WORK INSTRUCTION
Please filter the data below down to the lines holding the string "this".

DATA Start Marker

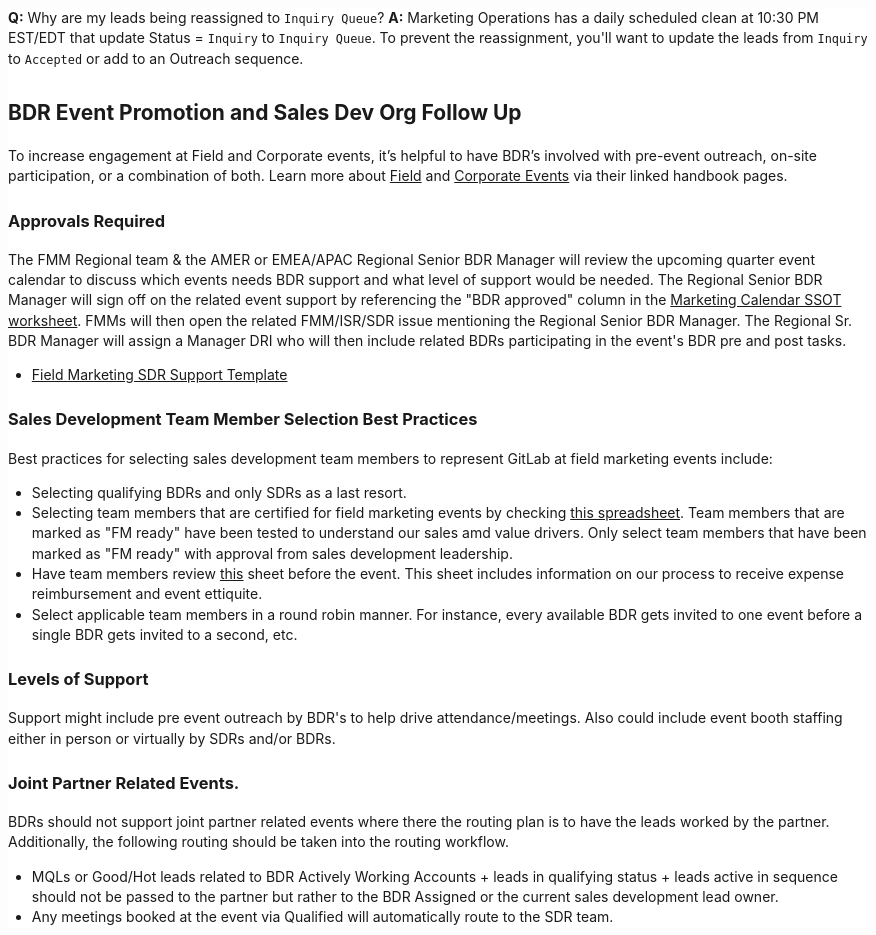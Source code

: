 **Q:** Why are my leads being reassigned to `Inquiry Queue`?
**A:** Marketing Operations has a daily scheduled clean at 10:30 PM EST/EDT that update Status = `Inquiry` to `Inquiry Queue`. To prevent the reassignment, you'll want to update the leads from `Inquiry` to `Accepted` or add to an Outreach sequence.

## BDR Event Promotion and Sales Dev Org Follow Up

To increase engagement at Field and Corporate events, it’s helpful to have BDR’s involved with pre-event outreach, on-site participation, or a combination of both.
Learn more about [Field](/handbook/marketing/field-marketing/) and [Corporate Events](/handbook/marketing/integrated-marketing/corporate-events/) via their linked handbook pages.

### Approvals Required
The FMM Regional team & the AMER or EMEA/APAC Regional Senior BDR Manager will review the upcoming quarter event calendar to discuss which events needs BDR support and what level of support would be needed. The Regional Senior BDR Manager will sign off on the related event support by referencing the "BDR approved" column in the [Marketing Calendar SSOT worksheet](/handbook/marketing/#marketing-calendar). FMMs will then open the related FMM/ISR/SDR issue mentioning the Regional Senior BDR Manager. The Regional Sr. BDR Manager will assign a Manager DRI who will then include related BDRs participating in the event's BDR pre and post tasks.

*  [Field Marketing SDR Support Template](https://gitlab.com/gitlab-com/marketing/field-marketing/-/issues/new?issuable_template=ISR_SDR_FMTemplate)

### Sales Development Team Member Selection Best Practices
Best practices for selecting sales development team members to represent GitLab at field marketing events include:
* Selecting qualifying BDRs and only SDRs as a last resort.
* Selecting team members that are certified for field marketing events by checking [this spreadsheet](https://docs.google.com/spreadsheets/d/1P7QvZ09F8OT7LJTeMRYbu6_Oxjw9UdouaJ5Oeo8SU8k/edit#gid=1715535840). Team members that are marked as "FM ready" have been tested to understand our sales amd value drivers. Only select team members that have been marked as "FM ready" with approval from sales development leadership.
* Have team members review [this](https://docs.google.com/document/d/1nRsiPIEXCAWi78sGGSu4BvSbRnxxkhEHZeoxnWsLn7c/edit) sheet before the event. This sheet includes information on our process to receive expense reimbursement and event ettiquite.
* Select applicable team members in a round robin manner. For instance, every available BDR gets invited to one event before a single BDR gets invited to a second, etc.

### Levels of Support
Support might include pre event outreach by BDR's to help drive attendance/meetings.  Also could include event booth staffing either in person or virtually by SDRs and/or BDRs.

### Joint Partner Related Events.
BDRs should not support joint partner related events where there the routing plan is to have the leads worked by the partner. Additionally, the following routing should be taken into the routing workflow.
* MQLs or Good/Hot leads related to BDR Actively Working Accounts + leads in qualifying status + leads active in sequence should not be passed to the partner but rather to the BDR Assigned or the current sales development lead owner.
* Any meetings booked at the event via Qualified will automatically route to the SDR team.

DATA End Marker

YOUR SOLUTION
* Selecting team members that are certified for field marketing events by checking [this spreadsheet](https://docs.google.com/spreadsheets/d/1P7QvZ09F8OT7LJTeMRYbu6_Oxjw9UdouaJ5Oeo8SU8k/edit#gid=1715535840). Team members that are marked as "FM ready" have been tested to understand our sales amd value drivers. Only select team members that have been marked as "FM ready" with approval from sales development leadership.
* Have team members review [this](https://docs.google.com/document/d/1nRsiPIEXCAWi78sGGSu4BvSbRnxxkhEHZeoxnWsLn7c/edit) sheet before the event. This sheet includes information on our process to receive expense reimbursement and event ettiquite.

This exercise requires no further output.